To me, this poll is missing some notable ways to improve:
I teach others
This is the explanation effect. I haven’t really learned something until I can explain it to someone else. I attribute most of my improvement after 6k to this.
I practice
This is distinct from playing games. It’s repetition, trying things, and making adjustments until you get it right.
I discuss Go with others
Like teaching, talking about Go stuff and listening to others on this forum and elsewhere helps refine my own understandings.
I tested in a PM with discobot: it does lose the results, but when you try to vote again, it does remember your original vote, so you only have to look at the new options…

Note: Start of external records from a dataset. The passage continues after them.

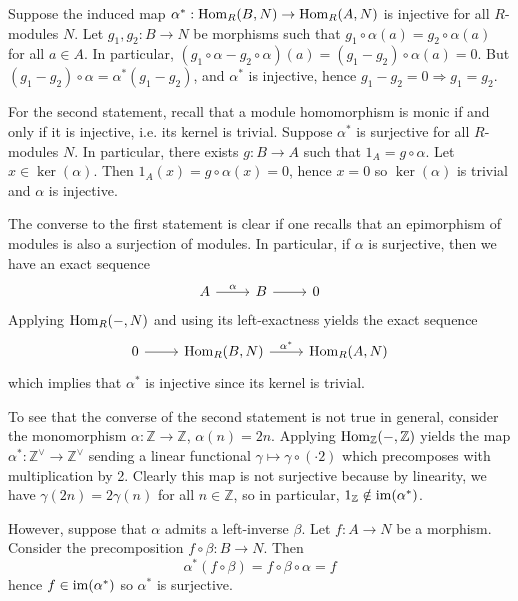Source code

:\documentclass[../../master.tex]{subfiles}
\begin{document}
\begin{solution}
    Suppose the induced map $\alpha^{*} : \operatorname{Hom}_R(B, N) \to \operatorname{Hom}_R(A, N)$ is injective for all $R$-modules $N$.
    Let $g_1, g_2 : B \to N$ be morphisms such that $g_1 \circ \alpha(a) = g_2 \circ \alpha(a)$ for all $a \in A$.
    In particular, $(g_1 \circ \alpha - g_2 \circ \alpha)(a) = (g_1 - g_2) \circ \alpha(a) = 0$.
    But $(g_1 - g_2) \circ \alpha = \alpha^{*} (g_1 - g_2)$, and $\alpha^{*}$ is injective, hence $g_1 - g_2 = 0 \Longrightarrow g_1 = g_2$.

    For the second statement, recall that a module homomorphism is monic if and only if it is injective, i.e. its kernel is trivial.
    Suppose $\alpha^{*}$ is surjective for all $R$-modules $N$.
    In particular, there exists $g : B \to A$ such that $1_A = g \circ \alpha$.
    Let $x \in \ker(\alpha)$.
    Then $1_A(x) = g \circ \alpha(x) = 0$, hence $x = 0$ so $\ker(\alpha)$ is trivial and $\alpha$ is injective.

    The converse to the first statement is clear if one recalls that an epimorphism of modules is also a surjection of modules.
    In particular, if $\alpha$ is surjective, then we have an exact sequence
    \[
    \begin{tikzcd}
        A & B & 0
        \arrow[from=1-1, to=1-2, "\alpha"]
        \arrow[from=1-2, to=1-3] 
    \end{tikzcd}
    \]
    Applying $\operatorname{Hom}_R(-, N)$ and using its left-exactness yields the exact sequence
    \[
    \begin{tikzcd}
        0 & \Hom_R(B, N) & \Hom_R(A, N)
        \arrow[from=1-1, to=1-2]
        \arrow[from=1-2, to=1-3, "\alpha^{*}"] 
    \end{tikzcd}
    \]
    which implies that $\alpha^{*}$ is injective since its kernel is trivial.

    To see that the converse of the second statement is not true in general, consider the monomorphism $\alpha : \mathbb{Z} \to \mathbb{Z}$, $\alpha(n) = 2n$.
    Applying $\operatorname{Hom}_\mathbb{Z}(-, \mathbb{Z})$ yields the map $\alpha^{*} : \mathbb{Z}^{\vee} \to \mathbb{Z}^{\vee}$ sending a linear functional $\gamma \mapsto \gamma \circ (\cdot 2)$ which precomposes with multiplication by 2.
    Clearly this map is not surjective because by linearity, we have $\gamma(2n) = 2\gamma(n)$ for all $n \in \mathbb{Z}$, so in particular, $1_{\mathbb{Z}} \notin \operatorname{im}(\alpha^{*})$.

    However, suppose that $\alpha$ admits a left-inverse $\beta$.
    Let $f : A \to N$ be a morphism.
    Consider the precomposition $f \circ \beta : B \to N$.
    Then
    \[
    \alpha^{*}(f \circ \beta) = f \circ \beta \circ \alpha = f
    \]
    hence $f \in \operatorname{im}(\alpha^{*})$ so $\alpha^{*}$ is surjective.
\end{solution}
\end{document}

Edit: No it doesn’t, the vote vanished after reloading the page.
Most of all, I like to goof off on a go forum (post memes, make polls, rules pedantry, etc).
One day, I discovered that I could remove the word “forums” from the URL and go directly to http://online-go.com, which is a nice little website that has an interesting game involving black and white stones.
I followed the “weekly” stricture in my reply, but I have read go books and hope to again (when I retire, perhaps in a year and a half). I have read a lot in SL, but not recently. And I do self-review all my games; however, I don’t play much online, and my IRL games are not recorded. After the IRL games, we generally discuss the major points in the game.
“Playing Stronger Players” is a great one - especially with Analysis Off (and definitely unranked, so you don’t have any silly psychological pressure and can just learn)
I want to tip my hat to @Kosh who has been my teaching-partner in that: it’s been awesome.